Si ces outils fascinent, ils inquiètent aussi. Dans son Global Risks Report 2025 (2), le Forum économique mondial de Davos a identifié les principales menaces pour le monde d’ici 10 ans. Les risques environnementaux arrivent en tête, suivis de la désinformation, des effets néfastes de l'IA, des inégalités et de la polarisation de la société. Le numérique alimente chacun de ces dangers. Ce monde soit-disant « virtuel » consomme en effet une quantité exponentielle d'électricité, d’eau, de matière. Ces technologies, dont nous nous rendons chaque jour plus dépendant·es – concentrées aux mains de sociétés privées –, nourrissent aussi les inégalités, entre celles et ceux qui y ont accès et les maîtrisent, et les autres (dont un tiers des Belges). Enfin, certains sites et réseaux « sociaux » deviennent torrents de fake news, s’appuyant sur des algorithmes qui nous enferment dans des communautés idéologiques numériques. Trump et les cliques d’extrême-droite l’ont bien compris, aux Etat-Unis et en Europe, et s’en servent pour menacer dangereusement nos démocraties. Sans parler des risques globaux liés à l’IA et à son développement incontrôlé (3).

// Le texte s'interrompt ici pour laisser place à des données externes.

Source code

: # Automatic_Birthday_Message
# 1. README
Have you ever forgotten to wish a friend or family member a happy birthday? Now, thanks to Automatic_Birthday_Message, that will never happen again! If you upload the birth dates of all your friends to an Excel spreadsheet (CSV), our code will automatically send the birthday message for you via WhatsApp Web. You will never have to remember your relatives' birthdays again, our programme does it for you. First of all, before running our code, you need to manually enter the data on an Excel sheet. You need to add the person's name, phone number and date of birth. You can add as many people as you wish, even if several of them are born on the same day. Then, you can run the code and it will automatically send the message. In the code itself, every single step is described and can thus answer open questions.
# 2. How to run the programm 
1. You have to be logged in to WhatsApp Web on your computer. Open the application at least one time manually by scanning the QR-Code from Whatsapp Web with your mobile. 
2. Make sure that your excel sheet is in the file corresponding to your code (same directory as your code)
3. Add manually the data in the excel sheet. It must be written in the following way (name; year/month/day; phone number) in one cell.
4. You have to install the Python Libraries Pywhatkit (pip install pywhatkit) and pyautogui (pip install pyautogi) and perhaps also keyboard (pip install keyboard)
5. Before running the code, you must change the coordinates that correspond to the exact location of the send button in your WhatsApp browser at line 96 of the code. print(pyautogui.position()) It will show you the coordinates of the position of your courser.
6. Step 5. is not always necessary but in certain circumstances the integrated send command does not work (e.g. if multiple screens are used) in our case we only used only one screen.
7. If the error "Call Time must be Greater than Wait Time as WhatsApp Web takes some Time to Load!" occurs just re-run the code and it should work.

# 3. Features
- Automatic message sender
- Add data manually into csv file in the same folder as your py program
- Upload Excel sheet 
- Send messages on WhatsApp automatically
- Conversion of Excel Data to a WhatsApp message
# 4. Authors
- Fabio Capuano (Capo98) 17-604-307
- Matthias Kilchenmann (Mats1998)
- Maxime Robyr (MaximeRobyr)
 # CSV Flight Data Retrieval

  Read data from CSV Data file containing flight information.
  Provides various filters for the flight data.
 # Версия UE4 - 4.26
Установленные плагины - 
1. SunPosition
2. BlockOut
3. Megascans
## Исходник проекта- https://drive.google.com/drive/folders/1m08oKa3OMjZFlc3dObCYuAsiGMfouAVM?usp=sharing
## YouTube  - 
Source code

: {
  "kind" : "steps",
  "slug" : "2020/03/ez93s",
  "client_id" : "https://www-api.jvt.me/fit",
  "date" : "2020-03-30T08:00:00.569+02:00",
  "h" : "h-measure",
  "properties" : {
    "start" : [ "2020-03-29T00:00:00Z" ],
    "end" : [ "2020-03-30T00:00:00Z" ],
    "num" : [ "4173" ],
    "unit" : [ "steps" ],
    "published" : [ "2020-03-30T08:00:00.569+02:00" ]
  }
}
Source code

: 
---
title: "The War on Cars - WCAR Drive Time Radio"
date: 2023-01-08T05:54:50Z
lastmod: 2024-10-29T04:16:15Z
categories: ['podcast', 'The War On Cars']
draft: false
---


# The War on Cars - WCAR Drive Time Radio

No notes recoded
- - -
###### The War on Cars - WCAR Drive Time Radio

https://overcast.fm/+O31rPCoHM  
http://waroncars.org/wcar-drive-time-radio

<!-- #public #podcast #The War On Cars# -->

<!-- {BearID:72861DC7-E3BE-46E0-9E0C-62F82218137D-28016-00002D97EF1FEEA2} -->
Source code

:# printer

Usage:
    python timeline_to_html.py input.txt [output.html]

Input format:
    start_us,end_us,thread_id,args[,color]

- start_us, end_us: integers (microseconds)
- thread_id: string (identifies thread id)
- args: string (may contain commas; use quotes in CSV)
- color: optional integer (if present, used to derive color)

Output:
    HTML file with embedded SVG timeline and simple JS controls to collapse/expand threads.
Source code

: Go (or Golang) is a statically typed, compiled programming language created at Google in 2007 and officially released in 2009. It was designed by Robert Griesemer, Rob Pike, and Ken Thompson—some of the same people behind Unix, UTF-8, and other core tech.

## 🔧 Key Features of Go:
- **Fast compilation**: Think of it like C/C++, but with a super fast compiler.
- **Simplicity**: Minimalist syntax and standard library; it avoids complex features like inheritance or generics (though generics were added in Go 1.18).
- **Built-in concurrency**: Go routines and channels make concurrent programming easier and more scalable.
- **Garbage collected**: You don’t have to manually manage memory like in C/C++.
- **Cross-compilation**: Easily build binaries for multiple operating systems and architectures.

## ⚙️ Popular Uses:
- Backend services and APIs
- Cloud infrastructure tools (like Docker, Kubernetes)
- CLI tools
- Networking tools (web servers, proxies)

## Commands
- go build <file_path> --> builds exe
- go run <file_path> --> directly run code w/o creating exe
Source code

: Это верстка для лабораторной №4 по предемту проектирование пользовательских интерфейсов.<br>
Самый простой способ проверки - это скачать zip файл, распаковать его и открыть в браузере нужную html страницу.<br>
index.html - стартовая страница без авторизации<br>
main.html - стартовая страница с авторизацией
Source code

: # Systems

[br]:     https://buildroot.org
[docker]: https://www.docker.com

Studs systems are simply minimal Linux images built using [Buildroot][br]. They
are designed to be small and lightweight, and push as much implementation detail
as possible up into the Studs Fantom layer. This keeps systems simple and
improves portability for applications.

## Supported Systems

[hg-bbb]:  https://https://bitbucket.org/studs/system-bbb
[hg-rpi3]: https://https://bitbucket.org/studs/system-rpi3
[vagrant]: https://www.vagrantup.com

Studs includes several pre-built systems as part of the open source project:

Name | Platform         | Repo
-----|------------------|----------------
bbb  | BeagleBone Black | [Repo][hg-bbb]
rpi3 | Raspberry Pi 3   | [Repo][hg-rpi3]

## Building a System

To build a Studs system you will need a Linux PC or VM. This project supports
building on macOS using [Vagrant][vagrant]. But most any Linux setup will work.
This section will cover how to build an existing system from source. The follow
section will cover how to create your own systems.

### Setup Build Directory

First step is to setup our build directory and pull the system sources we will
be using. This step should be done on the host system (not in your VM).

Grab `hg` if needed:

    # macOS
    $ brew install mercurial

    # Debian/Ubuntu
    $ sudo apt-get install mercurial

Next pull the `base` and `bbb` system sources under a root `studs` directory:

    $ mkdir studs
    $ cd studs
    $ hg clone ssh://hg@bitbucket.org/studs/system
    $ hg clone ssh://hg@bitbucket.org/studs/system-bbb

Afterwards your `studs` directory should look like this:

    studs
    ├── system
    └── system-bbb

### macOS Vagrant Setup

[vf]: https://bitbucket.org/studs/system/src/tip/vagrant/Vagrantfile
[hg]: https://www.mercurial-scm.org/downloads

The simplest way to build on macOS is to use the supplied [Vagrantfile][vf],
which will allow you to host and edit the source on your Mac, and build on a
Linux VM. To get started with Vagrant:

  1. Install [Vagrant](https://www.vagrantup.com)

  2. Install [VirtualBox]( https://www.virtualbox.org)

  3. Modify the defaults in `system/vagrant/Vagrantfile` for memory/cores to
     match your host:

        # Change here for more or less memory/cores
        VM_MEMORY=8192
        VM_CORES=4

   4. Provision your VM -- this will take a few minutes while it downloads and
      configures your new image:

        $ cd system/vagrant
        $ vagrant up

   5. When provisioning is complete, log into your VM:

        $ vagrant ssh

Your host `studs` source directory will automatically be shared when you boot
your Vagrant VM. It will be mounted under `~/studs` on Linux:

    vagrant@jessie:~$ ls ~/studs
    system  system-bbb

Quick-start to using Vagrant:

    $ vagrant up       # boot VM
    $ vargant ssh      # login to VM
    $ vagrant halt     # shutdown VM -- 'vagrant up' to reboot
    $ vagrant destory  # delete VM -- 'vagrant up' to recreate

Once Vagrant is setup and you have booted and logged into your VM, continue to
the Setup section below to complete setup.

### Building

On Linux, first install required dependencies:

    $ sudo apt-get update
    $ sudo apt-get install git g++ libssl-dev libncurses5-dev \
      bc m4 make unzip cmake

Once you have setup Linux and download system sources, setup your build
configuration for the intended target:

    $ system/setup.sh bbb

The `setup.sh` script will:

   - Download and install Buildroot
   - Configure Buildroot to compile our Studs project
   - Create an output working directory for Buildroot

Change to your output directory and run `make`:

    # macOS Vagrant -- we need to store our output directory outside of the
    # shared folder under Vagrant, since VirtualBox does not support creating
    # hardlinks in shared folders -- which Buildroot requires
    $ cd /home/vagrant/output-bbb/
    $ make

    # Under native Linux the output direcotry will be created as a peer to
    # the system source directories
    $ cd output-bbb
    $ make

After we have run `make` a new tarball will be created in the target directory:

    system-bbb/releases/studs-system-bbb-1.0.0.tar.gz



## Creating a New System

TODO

D’aucuns choisissent le plus souvent d’ignorer ces dangers, car ces technologies nous facilitent la vie. « Circulez, IA rien à voir ». Or, si l’on veut conserver son incroyable potentiel de partage et d’amélioration de nos vies, le numérique, en particulier l’IA, doit être davantage régulé ; et ses utilisateurs et utilisatrices mieux éduqué·es. Il ne s’agit pas de former des luddites, ces tisserands qui, au 19e siècle, ont détruit les machines qui menaçaient leur métier. Mais de devenir collectivement techno-prudent·es. D’autant qu’un autre numérique existe déjà, à la marge, plus ouvert, plus collaboratif, moins puissant mais plus léger, conçu pour servir l’intérêt général plutôt que les profits, avec sobriété. Encore faut-il le connaître et apprendre à le maîtriser.

Enfin, plus que jamais, nous avons besoin de personnes, en chair et en os, qui nous aident à nous déconnecter des écrans pour nous reconnecter aux autres, à nos sens, à la nature, à notre environnement, au temps, au réel. Des hommes et des femmes qui déconstruisent les « IA qu’à » ou les « IA rien à faire ». Quel’on soit élève ou enseignant·e, utiliser le numérique, tout comme apprendre à s’en passer, nécessite d’acquérir des compétences et de la sagesse. Pour redevenir le maître de l’outil, et non son esclave. Pour tout cela, l’IA ne nous aidera pas.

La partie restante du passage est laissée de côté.